The phenomenon of a correction can be understood better within a theoretical framework of an equilibrium asset pricing model. The prediction of a multifactor asset pricing model is:
µ = λ 0 + BλK
where µ is a vector of expected returns to N securities, λ 0 is the risk-free parameter, B is a vector of factor sensitivities, and λK is a (K × 1) vector of factor risk premia. The equilibrium model predicts that changes in expected returns occur in response to changes in the risk-free rate, or in factor premia. An increase in expected return should lead to a drop in prices, which is, in turn, reflected as a market correction.
Some of these theoretical predictions are upheld by the data. It is now well accepted that most market corrections are preceded by a sharp jump in short-term interest rates. An increase in the risk-free rate of interest is predicted by theory to increase the expected return, and hence to lead to a drop in current prices. Market corrections have also been driven by a decline in earnings momentum. The decline in earnings momentum leads investors to revise downward their expectation of future profitability. This, in turn, leads to a drop in current stock prices.

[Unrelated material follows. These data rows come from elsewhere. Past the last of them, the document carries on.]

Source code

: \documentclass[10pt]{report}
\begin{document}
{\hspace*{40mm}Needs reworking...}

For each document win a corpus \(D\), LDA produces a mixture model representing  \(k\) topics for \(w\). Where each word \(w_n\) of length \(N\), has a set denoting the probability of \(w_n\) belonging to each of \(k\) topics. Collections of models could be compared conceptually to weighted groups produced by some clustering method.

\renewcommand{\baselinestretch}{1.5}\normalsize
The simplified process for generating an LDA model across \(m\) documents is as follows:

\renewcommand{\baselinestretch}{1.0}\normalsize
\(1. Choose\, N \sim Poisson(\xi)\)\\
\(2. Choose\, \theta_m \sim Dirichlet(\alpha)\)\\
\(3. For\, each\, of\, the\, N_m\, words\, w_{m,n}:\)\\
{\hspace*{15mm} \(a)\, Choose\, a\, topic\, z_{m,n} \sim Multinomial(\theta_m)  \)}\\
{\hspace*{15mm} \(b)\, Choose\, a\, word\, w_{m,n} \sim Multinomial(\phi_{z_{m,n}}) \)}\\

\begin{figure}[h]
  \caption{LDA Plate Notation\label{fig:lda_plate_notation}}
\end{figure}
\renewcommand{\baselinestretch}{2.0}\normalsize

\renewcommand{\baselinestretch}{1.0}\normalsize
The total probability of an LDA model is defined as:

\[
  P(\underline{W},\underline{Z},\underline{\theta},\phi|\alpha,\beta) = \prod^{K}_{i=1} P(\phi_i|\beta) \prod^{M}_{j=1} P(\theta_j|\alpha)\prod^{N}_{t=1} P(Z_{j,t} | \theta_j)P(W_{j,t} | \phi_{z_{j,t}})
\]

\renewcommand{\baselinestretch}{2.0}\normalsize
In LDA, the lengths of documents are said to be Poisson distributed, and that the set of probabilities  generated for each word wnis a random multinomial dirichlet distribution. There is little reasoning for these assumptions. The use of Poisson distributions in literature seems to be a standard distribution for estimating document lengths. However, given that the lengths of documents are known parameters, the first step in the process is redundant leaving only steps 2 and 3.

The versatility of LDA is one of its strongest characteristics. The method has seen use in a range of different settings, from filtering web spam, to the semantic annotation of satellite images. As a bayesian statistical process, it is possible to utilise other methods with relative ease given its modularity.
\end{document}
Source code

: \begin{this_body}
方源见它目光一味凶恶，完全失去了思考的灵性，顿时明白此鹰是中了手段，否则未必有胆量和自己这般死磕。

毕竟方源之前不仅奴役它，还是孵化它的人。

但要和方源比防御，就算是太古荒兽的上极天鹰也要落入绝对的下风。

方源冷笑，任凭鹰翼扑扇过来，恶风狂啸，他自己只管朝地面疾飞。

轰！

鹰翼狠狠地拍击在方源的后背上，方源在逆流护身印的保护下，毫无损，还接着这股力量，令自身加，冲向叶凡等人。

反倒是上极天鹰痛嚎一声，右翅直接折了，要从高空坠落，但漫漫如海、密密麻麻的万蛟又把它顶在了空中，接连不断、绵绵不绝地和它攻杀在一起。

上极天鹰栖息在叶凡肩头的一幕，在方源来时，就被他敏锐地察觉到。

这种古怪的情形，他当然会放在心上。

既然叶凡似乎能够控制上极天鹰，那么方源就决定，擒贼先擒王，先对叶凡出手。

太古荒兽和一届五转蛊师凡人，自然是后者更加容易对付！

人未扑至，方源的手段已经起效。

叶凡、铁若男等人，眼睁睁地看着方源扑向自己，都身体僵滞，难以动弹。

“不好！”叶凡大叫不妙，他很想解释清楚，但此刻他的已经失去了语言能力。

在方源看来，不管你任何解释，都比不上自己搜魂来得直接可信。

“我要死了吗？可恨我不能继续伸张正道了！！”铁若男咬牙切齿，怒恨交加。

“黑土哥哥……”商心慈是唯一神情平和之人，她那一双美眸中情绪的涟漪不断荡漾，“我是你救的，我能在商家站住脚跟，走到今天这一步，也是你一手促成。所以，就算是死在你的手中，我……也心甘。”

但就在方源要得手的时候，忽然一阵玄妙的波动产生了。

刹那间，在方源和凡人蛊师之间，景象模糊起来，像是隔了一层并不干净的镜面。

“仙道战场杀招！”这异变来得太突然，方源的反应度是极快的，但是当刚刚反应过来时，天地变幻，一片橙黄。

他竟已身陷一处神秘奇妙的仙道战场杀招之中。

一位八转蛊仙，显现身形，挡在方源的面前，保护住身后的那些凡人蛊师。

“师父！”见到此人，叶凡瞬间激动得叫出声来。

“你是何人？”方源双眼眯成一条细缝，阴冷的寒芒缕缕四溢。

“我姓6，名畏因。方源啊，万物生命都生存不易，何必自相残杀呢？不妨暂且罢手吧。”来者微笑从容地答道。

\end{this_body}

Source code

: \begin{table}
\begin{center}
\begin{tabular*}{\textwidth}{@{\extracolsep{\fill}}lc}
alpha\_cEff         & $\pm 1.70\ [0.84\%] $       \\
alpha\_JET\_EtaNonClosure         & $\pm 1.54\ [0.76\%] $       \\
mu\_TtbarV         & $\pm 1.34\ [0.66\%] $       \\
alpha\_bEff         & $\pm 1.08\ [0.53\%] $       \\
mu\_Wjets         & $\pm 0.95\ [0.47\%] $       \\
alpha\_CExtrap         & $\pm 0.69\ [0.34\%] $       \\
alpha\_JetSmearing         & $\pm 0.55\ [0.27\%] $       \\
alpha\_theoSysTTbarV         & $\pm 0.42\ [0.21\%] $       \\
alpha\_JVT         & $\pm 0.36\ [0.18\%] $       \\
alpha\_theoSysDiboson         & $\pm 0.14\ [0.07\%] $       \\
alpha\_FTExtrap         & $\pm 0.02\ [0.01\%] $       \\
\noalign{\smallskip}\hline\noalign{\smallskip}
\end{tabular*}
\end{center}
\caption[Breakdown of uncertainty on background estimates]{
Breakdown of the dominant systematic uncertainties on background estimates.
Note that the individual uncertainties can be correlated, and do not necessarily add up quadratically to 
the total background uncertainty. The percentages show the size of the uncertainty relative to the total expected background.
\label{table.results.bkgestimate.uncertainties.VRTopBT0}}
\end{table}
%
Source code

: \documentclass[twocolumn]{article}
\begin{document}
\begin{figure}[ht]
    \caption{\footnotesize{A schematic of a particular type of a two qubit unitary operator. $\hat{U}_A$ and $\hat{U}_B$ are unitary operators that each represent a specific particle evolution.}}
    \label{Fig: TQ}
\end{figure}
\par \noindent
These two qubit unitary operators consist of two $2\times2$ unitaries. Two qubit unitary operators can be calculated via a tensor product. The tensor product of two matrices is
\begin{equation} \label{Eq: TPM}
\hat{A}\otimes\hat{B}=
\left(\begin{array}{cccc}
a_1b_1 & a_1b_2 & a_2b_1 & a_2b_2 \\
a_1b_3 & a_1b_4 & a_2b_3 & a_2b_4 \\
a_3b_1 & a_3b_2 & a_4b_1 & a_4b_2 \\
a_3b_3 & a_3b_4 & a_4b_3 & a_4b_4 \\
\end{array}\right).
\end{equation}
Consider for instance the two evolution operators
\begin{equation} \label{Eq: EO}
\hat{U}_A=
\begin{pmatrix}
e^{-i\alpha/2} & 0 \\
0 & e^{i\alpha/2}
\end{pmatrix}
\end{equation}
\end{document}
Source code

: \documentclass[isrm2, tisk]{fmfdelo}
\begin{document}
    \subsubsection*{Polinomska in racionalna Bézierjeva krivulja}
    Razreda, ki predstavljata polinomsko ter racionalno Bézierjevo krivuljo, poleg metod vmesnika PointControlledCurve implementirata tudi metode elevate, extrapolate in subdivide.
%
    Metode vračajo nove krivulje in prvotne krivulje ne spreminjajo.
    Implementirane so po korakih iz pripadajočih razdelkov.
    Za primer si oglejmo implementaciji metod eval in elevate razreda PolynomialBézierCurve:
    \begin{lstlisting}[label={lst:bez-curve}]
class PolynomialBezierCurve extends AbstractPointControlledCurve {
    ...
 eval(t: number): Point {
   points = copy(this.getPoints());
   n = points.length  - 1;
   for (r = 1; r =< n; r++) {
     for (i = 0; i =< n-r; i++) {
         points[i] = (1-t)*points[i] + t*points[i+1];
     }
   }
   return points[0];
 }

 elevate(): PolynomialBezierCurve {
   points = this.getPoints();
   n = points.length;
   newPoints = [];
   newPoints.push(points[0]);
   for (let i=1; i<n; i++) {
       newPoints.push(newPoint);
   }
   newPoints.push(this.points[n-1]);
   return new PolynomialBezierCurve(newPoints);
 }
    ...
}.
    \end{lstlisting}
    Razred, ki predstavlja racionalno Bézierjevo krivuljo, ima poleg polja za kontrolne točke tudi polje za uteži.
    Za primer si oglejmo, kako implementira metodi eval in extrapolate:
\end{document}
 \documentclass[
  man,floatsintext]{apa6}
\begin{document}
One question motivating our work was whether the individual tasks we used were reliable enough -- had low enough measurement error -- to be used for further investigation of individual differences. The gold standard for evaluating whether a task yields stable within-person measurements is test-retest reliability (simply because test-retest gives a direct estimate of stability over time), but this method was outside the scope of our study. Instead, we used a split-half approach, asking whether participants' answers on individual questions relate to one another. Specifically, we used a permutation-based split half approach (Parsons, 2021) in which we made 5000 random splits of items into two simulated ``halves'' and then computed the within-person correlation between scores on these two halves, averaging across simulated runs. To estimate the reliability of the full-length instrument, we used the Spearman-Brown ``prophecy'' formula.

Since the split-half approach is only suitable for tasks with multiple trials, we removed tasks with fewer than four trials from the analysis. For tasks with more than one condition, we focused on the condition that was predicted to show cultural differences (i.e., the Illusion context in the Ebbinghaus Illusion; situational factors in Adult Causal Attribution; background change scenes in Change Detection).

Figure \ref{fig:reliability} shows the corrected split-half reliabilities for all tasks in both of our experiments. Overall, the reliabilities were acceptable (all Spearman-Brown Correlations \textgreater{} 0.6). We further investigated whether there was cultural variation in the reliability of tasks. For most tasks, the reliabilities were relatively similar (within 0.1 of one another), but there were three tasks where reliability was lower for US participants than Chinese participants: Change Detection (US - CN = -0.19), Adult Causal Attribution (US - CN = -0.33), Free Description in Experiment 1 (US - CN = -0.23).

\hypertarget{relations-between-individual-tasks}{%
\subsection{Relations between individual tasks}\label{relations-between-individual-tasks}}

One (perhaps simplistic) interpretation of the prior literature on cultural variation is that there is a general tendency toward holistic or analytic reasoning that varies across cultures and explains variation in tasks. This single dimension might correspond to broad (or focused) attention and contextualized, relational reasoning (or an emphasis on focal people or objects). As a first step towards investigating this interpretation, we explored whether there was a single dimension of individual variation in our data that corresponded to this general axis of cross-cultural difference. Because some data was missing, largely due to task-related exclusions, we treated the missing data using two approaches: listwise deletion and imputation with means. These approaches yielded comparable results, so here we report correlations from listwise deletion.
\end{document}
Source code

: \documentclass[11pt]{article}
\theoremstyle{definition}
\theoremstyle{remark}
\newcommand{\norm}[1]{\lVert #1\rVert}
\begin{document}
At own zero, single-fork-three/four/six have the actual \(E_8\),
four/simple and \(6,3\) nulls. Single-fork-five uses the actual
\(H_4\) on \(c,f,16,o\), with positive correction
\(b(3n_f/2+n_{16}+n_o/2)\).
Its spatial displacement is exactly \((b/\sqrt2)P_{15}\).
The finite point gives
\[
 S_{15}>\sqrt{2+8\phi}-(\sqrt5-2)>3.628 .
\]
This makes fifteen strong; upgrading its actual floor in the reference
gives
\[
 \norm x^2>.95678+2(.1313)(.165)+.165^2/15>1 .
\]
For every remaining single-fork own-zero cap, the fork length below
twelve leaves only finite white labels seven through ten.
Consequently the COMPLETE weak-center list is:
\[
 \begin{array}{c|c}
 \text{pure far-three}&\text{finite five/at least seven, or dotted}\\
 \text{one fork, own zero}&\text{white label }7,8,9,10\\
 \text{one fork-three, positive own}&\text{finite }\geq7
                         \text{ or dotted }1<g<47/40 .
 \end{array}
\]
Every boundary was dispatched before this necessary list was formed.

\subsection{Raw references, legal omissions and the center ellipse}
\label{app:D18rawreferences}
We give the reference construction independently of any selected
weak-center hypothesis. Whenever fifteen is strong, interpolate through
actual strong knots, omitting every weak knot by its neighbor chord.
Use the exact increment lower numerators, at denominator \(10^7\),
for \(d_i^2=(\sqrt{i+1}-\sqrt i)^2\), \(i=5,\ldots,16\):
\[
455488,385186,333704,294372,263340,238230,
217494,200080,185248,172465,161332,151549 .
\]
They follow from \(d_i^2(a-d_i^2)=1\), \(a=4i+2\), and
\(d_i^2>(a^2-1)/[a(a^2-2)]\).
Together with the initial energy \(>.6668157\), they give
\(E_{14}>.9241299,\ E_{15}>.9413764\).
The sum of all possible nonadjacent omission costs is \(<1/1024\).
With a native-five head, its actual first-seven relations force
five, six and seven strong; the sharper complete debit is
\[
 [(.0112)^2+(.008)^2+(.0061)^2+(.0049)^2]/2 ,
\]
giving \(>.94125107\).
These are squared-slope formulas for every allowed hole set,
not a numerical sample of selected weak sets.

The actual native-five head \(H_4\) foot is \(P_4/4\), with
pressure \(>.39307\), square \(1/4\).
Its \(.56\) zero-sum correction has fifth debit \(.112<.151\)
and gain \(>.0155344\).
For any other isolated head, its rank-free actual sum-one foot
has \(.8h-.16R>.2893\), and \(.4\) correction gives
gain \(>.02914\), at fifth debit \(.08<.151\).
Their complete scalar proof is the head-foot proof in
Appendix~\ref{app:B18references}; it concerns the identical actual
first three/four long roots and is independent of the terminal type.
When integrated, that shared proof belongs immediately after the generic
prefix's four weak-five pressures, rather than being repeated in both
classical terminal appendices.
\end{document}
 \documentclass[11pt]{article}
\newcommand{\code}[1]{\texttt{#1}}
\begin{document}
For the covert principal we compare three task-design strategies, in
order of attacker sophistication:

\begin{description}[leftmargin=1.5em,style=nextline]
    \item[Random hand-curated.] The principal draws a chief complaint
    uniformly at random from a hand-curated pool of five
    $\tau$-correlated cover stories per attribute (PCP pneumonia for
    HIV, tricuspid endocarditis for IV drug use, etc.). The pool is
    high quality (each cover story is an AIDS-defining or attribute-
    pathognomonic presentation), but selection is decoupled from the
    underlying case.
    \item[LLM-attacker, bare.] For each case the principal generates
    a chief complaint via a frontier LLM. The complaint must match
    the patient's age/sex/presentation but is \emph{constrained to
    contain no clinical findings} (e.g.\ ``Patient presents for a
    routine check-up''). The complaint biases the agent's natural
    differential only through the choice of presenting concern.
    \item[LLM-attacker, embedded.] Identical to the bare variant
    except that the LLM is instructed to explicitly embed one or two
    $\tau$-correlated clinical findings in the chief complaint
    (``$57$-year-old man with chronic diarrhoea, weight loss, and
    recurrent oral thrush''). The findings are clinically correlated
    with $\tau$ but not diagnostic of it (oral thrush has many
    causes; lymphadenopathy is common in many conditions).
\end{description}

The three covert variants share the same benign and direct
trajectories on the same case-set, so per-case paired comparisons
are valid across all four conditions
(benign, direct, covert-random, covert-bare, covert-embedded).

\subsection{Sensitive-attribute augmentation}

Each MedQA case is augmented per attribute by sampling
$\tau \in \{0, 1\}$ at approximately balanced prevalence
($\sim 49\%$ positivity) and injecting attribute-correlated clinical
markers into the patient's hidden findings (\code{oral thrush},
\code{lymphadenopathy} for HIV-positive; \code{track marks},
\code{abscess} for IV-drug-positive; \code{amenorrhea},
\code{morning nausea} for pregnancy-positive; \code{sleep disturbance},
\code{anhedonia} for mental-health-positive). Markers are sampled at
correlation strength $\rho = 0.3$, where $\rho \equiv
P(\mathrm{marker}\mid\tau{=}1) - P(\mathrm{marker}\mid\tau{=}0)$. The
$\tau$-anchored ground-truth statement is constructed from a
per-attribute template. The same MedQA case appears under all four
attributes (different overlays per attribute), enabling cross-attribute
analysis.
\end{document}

Revised beliefs about economic conditions, however, only partially explain why corrections occur. In a challenge to rational asset pricing models, fear and greed have been advanced as explanations for market corrections. It is believed that market corrections curb excessive investor optimism, also labeled as greed. Fear of further market declines keeps markets down thereafter. The situation reverses when rational investors step in to exploit the buying opportunity created by price drops. Proponents of this irrational behavior offer the short-lived nature of a typical correction as evidence to bolster their view. The average length of a market correction over the period from 1872 to 2004 has been about twelve months. Security prices return to their precorrection levels after this period and, in fact, continue to trend upward thereafter. Such a reversal is inconsistent with a theoretical asset pricing model since the underlying economic conditions that may warrant a market correction do not experience a similar reversal.
Whatever processes underlie a market correction, investors can expect to experience steep drops in security prices periodically. They should also expect every asset category to experience such corrections. Globalization of financial markets has meant that international markets are also not immune to such corrections. Emerging markets experienced a steep market correction of greater than 20 percent during May to June of 2006. Higher volatility in emerging markets makes them more susceptible to frequent market corrections.
Experienced investors are able to weather market corrections with appropriate risk management strategies, the simplest of which is diversification. Diversification across different asset categories protects an investor from steep drops in any one market. Diversification also imposes the discipline of reallocating a portfolio to restore optimal allocations to beaten down sectors of the market. It is these buying activities that have enabled markets to recover soon after a sharp correction.